Trudna płyta, która po kolejnych przesłuchaniach staje się bardzo ciepła, bliska i dużo łatwiejsza niż w pierwszym rzucie. Grają improwizatorzy – nazwiska bardzo szanowane: trio Szamburski, Bielawski, Zemler – a wydaje Lado ABC. Jest to kombinacja gwarantująca odpowiedni poziom kompozycji, wykonawstwa, artworku okładki i last but not least, poczucia humoru.
(recenzja pochodzi z miesięcznika Lampa, nr 7–8/2009).

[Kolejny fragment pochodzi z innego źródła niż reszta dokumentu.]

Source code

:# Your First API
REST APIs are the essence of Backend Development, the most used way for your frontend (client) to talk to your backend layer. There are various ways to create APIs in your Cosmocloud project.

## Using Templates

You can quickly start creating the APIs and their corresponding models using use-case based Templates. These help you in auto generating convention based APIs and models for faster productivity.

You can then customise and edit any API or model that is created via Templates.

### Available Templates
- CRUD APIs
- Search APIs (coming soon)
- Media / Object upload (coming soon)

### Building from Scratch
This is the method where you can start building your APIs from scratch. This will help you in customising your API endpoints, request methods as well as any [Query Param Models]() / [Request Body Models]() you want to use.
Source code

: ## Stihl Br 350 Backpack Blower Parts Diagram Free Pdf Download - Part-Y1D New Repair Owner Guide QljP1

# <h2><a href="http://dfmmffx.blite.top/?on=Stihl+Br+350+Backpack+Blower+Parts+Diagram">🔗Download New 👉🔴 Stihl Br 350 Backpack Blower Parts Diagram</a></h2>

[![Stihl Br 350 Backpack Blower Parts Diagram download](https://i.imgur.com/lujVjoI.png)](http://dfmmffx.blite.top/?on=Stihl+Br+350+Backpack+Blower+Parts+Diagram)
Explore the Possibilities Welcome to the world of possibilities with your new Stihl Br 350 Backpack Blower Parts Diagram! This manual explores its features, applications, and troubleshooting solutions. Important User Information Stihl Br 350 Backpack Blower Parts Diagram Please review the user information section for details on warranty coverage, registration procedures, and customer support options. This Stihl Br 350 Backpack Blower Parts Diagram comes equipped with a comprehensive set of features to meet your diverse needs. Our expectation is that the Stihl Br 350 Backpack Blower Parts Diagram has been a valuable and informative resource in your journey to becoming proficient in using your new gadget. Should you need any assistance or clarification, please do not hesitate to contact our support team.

To ostatnie jest bardzo istotne w przypadku wirtuozerskiej instrumentalnej roboty, gdyż bywa, że nieoswojony słuchacz się zanudzi. Otóż nagranie Horny Trees takiego zagrożenia nie niesie. Muzycy grają na drewnie – podstawowy zestaw to klarnet, bas i perkusja. Drewno na okładce płyty (by Robert Czajka!) jest przez trzech mężczyzn rąbane oraz płonie. Granie Horny Trees jest na ucho przeciętnego słuchacza, czyli moje, porąbane właśnie. Również żarliwe i gorące, bardzo żywiołowe i naturalne.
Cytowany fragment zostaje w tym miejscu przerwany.